Exercise inputs below:
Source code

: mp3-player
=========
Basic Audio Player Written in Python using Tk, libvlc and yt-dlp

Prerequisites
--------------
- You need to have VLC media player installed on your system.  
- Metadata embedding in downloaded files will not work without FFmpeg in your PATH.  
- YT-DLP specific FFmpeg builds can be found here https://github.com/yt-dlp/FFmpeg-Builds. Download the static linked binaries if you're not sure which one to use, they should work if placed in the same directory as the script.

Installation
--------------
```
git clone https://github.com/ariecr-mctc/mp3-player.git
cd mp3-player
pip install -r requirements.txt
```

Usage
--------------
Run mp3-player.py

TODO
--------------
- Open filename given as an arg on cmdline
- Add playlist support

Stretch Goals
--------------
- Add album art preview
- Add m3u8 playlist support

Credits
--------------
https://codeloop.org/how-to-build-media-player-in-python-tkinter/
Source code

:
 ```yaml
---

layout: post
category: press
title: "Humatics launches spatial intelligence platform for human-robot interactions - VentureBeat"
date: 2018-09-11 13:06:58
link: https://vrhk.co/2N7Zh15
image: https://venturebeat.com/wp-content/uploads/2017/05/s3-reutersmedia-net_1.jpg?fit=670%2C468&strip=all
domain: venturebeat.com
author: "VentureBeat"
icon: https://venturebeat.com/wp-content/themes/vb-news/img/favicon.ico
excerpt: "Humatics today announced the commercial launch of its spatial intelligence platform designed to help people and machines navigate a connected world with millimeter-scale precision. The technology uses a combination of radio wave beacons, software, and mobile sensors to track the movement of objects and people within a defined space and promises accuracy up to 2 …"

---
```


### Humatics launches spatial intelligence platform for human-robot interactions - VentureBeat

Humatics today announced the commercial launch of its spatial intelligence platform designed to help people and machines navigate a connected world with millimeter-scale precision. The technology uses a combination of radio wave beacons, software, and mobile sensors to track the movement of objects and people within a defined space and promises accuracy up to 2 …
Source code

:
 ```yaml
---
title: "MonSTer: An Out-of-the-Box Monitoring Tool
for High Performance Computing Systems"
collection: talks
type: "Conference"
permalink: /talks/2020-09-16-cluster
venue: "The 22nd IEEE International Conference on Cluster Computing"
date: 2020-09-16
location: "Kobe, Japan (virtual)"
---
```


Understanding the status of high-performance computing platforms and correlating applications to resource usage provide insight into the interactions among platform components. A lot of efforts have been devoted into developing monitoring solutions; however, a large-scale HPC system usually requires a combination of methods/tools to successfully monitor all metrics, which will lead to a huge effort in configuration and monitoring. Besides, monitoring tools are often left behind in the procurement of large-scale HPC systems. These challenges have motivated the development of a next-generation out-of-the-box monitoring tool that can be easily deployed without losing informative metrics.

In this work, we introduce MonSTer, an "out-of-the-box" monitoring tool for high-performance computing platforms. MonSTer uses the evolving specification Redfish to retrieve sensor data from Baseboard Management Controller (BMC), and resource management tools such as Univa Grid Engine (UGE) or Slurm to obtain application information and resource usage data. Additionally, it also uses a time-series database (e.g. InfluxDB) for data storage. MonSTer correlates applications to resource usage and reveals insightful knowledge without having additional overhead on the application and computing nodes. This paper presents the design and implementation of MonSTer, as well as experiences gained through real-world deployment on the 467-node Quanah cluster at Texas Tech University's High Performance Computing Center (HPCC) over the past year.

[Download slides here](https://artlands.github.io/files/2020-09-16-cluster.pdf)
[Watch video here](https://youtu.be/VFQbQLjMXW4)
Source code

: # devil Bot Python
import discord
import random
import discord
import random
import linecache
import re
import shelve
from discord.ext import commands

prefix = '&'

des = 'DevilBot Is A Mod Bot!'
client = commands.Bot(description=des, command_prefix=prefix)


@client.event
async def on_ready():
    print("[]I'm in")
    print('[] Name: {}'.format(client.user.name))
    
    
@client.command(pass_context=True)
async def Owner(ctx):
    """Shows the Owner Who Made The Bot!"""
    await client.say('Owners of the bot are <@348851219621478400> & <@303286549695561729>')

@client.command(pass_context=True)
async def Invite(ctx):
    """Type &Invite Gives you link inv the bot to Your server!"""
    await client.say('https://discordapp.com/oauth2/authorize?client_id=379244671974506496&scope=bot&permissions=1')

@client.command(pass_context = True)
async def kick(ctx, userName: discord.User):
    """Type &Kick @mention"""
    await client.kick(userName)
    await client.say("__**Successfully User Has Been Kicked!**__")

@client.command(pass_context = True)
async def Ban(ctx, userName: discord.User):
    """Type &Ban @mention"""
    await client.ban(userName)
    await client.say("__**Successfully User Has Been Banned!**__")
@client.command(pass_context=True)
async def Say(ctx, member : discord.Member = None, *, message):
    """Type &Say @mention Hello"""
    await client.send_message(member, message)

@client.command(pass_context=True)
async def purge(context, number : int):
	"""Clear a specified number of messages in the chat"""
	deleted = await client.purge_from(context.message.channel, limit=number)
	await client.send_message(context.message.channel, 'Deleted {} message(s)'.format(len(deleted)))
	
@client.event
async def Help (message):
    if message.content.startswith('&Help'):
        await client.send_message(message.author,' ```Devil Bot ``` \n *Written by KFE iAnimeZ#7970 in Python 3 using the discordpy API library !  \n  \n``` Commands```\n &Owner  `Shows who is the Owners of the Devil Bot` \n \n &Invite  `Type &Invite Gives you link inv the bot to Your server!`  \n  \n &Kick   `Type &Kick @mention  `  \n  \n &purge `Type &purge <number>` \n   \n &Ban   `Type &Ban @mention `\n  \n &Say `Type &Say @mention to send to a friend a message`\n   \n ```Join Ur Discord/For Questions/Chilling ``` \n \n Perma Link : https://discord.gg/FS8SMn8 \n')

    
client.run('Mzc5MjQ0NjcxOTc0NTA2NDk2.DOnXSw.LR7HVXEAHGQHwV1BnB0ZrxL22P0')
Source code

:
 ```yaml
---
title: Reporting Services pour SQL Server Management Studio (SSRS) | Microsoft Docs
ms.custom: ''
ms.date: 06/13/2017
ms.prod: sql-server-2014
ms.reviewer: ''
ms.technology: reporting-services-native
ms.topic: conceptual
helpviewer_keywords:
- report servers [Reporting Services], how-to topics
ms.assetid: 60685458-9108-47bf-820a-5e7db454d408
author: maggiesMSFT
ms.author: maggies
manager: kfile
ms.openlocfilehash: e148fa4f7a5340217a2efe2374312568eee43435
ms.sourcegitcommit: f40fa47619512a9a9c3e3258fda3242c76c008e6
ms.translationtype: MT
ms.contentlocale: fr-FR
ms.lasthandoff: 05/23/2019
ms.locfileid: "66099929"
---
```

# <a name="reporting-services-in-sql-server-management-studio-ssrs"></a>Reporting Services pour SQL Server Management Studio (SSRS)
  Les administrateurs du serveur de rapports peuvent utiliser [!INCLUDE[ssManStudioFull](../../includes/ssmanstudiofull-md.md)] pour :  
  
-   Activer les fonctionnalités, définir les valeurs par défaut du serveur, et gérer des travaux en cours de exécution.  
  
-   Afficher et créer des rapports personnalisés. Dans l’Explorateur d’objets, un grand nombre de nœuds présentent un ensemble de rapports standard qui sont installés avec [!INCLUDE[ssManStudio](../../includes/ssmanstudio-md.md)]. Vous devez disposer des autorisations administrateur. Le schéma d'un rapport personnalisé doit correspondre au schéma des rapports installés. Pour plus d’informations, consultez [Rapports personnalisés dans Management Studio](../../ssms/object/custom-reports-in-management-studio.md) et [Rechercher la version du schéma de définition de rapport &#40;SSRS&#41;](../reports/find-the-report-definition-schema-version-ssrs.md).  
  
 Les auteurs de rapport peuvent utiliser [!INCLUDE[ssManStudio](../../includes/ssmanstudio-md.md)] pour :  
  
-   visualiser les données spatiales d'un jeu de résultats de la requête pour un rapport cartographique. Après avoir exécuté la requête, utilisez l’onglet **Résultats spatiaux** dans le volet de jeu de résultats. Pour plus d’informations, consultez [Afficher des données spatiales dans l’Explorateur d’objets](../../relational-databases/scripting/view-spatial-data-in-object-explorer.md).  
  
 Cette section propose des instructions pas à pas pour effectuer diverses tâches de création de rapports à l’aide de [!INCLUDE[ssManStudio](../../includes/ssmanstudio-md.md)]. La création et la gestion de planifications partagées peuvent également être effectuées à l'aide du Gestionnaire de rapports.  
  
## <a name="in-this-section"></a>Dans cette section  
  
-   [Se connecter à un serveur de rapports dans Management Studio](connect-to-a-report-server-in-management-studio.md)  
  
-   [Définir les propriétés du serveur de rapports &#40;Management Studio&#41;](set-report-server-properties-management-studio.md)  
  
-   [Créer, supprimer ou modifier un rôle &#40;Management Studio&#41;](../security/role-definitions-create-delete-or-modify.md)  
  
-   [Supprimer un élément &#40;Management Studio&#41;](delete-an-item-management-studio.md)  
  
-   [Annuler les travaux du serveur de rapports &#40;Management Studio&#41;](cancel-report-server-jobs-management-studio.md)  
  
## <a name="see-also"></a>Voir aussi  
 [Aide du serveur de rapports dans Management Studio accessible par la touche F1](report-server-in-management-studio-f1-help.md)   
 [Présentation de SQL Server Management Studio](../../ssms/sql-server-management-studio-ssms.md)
End of Exercise inputs.
#### Work order
Find the lines above that contain the word "commercial" and collect them.

#### Solution to the exercise
excerpt: "Humatics today announced the commercial launch of its spatial intelligence platform designed to help people and machines navigate a connected world with millimeter-scale precision. The technology uses a combination of radio wave beacons, software, and mobile sensors to track the movement of objects and people within a defined space and promises accuracy up to 2 …"
Humatics today announced the commercial launch of its spatial intelligence platform designed to help people and machines navigate a connected world with millimeter-scale precision. The technology uses a combination of radio wave beacons, software, and mobile sensors to track the movement of objects and people within a defined space and promises accuracy up to 2 …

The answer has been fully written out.